Your instructions:
Leave out any pictures and transcribe all other data below exactly.

---

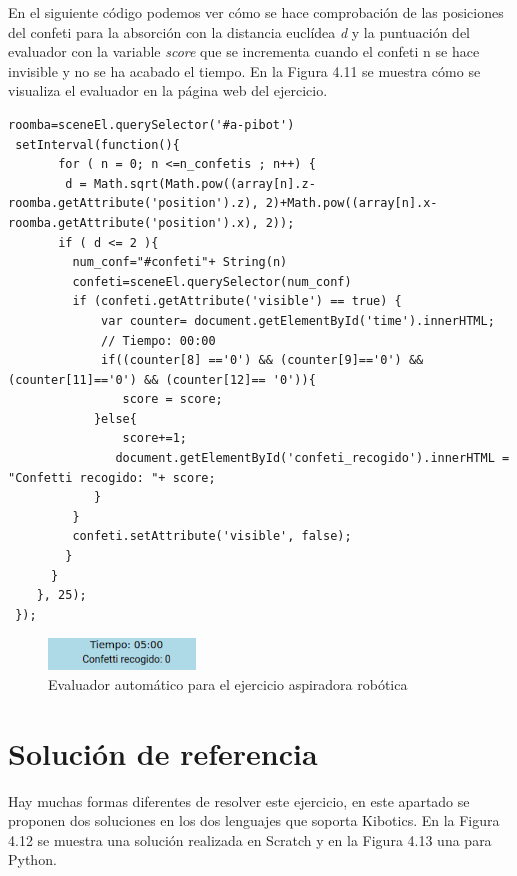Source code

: En el siguiente código podemos ver cómo se hace comprobación de las posiciones del confeti para la absorción con la distancia euclídea \textit{d} y la puntuación del evaluador con la variable \textit{score} que se incrementa cuando el confeti n se hace invisible y no se ha acabado el tiempo. En la Figura 4.11 se muestra cómo se visualiza el evaluador en la página web del ejercicio.

\begin{lstlisting}
roomba=sceneEl.querySelector('#a-pibot')
 setInterval(function(){
       for ( n = 0; n <=n_confetis ; n++) {
        d = Math.sqrt(Math.pow((array[n].z-roomba.getAttribute('position').z), 2)+Math.pow((array[n].x-roomba.getAttribute('position').x), 2));
       if ( d <= 2 ){
         num_conf="#confeti"+ String(n)
         confeti=sceneEl.querySelector(num_conf)
         if (confeti.getAttribute('visible') == true) {
	         var counter= document.getElementById('time').innerHTML;
		     // Tiempo: 00:00	
	         if((counter[8] =='0') && (counter[9]=='0') && (counter[11]=='0') && (counter[12]== '0')){      
	 	        score = score;
		    }else{
	 	        score+=1;
		       document.getElementById('confeti_recogido').innerHTML = "Confetti recogido: "+ score;
		    }
         }
         confeti.setAttribute('visible', false);
        }
      }
    }, 25);
 });
\end{lstlisting}

 \begin{figure}[H]
  \centering
 \includegraphics[width=0.35\textwidth]{chapters/images/evaluadoraspiradora.png}
  \caption{Evaluador automático para el ejercicio aspiradora robótica}
\end{figure}
\section{Solución de referencia}

Hay muchas formas diferentes  de resolver este ejercicio, en este apartado se proponen dos soluciones en los dos lenguajes que soporta Kibotics. En la Figura 4.12 se muestra una solución realizada en Scratch y en la Figura 4.13 una para Python.

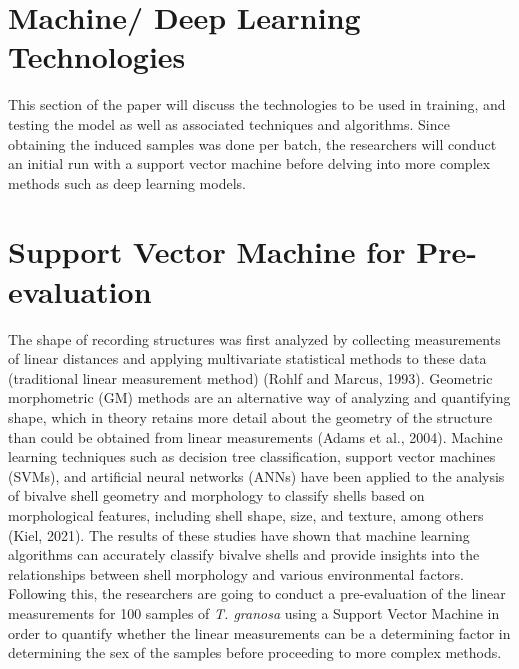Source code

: \section{Machine/ Deep Learning Technologies}
This section of the paper will discuss the technologies to be used in training, and testing the model as well as associated techniques and algorithms.  Since obtaining the induced samples was done per batch, the researchers will conduct an initial run with a support vector machine before delving into more complex methods such as deep learning models. 

\section{Support Vector Machine for Pre-evaluation }
The shape of recording structures was first analyzed by collecting measurements of linear distances and applying multivariate statistical methods to these data (traditional linear measurement method) (Rohlf and Marcus, 1993). Geometric morphometric (GM) methods are an alternative way of analyzing and quantifying shape, which in theory retains more detail about the geometry of the structure than could be obtained from linear measurements (Adams et al., 2004). Machine learning techniques such as decision tree classification, support vector machines (SVMs), and artificial neural networks (ANNs) have been applied to the analysis of bivalve shell geometry and morphology to classify shells based on morphological features, including shell shape, size, and texture, among others (Kiel, 2021). The results of these studies have shown that machine learning algorithms can accurately classify bivalve shells and provide insights into the relationships between shell morphology and various environmental factors.
Following this, the researchers are going to conduct a pre-evaluation of the linear measurements for 100 samples of \textit{T. granosa} using a Support Vector Machine in order to quantify whether the linear measurements can be a determining factor in determining the sex of the samples before proceeding to more complex methods.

---

Exercise response:
Source code

: En el siguiente código podemos ver cómo se hace comprobación de las posiciones del confeti para la absorción con la distancia euclídea \textit{d} y la puntuación del evaluador con la variable \textit{score} que se incrementa cuando el confeti n se hace invisible y no se ha acabado el tiempo. En la Figura 4.11 se muestra cómo se visualiza el evaluador en la página web del ejercicio.

\begin{lstlisting}
roomba=sceneEl.querySelector('#a-pibot')
 setInterval(function(){
       for ( n = 0; n <=n_confetis ; n++) {
        d = Math.sqrt(Math.pow((array[n].z-roomba.getAttribute('position').z), 2)+Math.pow((array[n].x-roomba.getAttribute('position').x), 2));
       if ( d <= 2 ){
         num_conf="#confeti"+ String(n)
         confeti=sceneEl.querySelector(num_conf)
         if (confeti.getAttribute('visible') == true) {
	         var counter= document.getElementById('time').innerHTML;
		     // Tiempo: 00:00	
	         if((counter[8] =='0') && (counter[9]=='0') && (counter[11]=='0') && (counter[12]== '0')){      
	 	        score = score;
		    }else{
	 	        score+=1;
		       document.getElementById('confeti_recogido').innerHTML = "Confetti recogido: "+ score;
		    }
         }
         confeti.setAttribute('visible', false);
        }
      }
    }, 25);
 });
\end{lstlisting}

 \begin{figure}[H]
  \centering
 \includegraphics[width=0.35\textwidth]{chapters/images/evaluadoraspiradora.png}
  \caption{Evaluador automático para el ejercicio aspiradora robótica}
\end{figure}
\section{Solución de referencia}

Hay muchas formas diferentes  de resolver este ejercicio, en este apartado se proponen dos soluciones en los dos lenguajes que soporta Kibotics. En la Figura 4.12 se muestra una solución realizada en Scratch y en la Figura 4.13 una para Python.

Source code

: \section{Machine/ Deep Learning Technologies}
This section of the paper will discuss the technologies to be used in training, and testing the model as well as associated techniques and algorithms.  Since obtaining the induced samples was done per batch, the researchers will conduct an initial run with a support vector machine before delving into more complex methods such as deep learning models. 

\section{Support Vector Machine for Pre-evaluation }
The shape of recording structures was first analyzed by collecting measurements of linear distances and applying multivariate statistical methods to these data (traditional linear measurement method) (Rohlf and Marcus, 1993). Geometric morphometric (GM) methods are an alternative way of analyzing and quantifying shape, which in theory retains more detail about the geometry of the structure than could be obtained from linear measurements (Adams et al., 2004). Machine learning techniques such as decision tree classification, support vector machines (SVMs), and artificial neural networks (ANNs) have been applied to the analysis of bivalve shell geometry and morphology to classify shells based on morphological features, including shell shape, size, and texture, among others (Kiel, 2021). The results of these studies have shown that machine learning algorithms can accurately classify bivalve shells and provide insights into the relationships between shell morphology and various environmental factors.
Following this, the researchers are going to conduct a pre-evaluation of the linear measurements for 100 samples of \textit{T. granosa} using a Support Vector Machine in order to quantify whether the linear measurements can be a determining factor in determining the sex of the samples before proceeding to more complex methods.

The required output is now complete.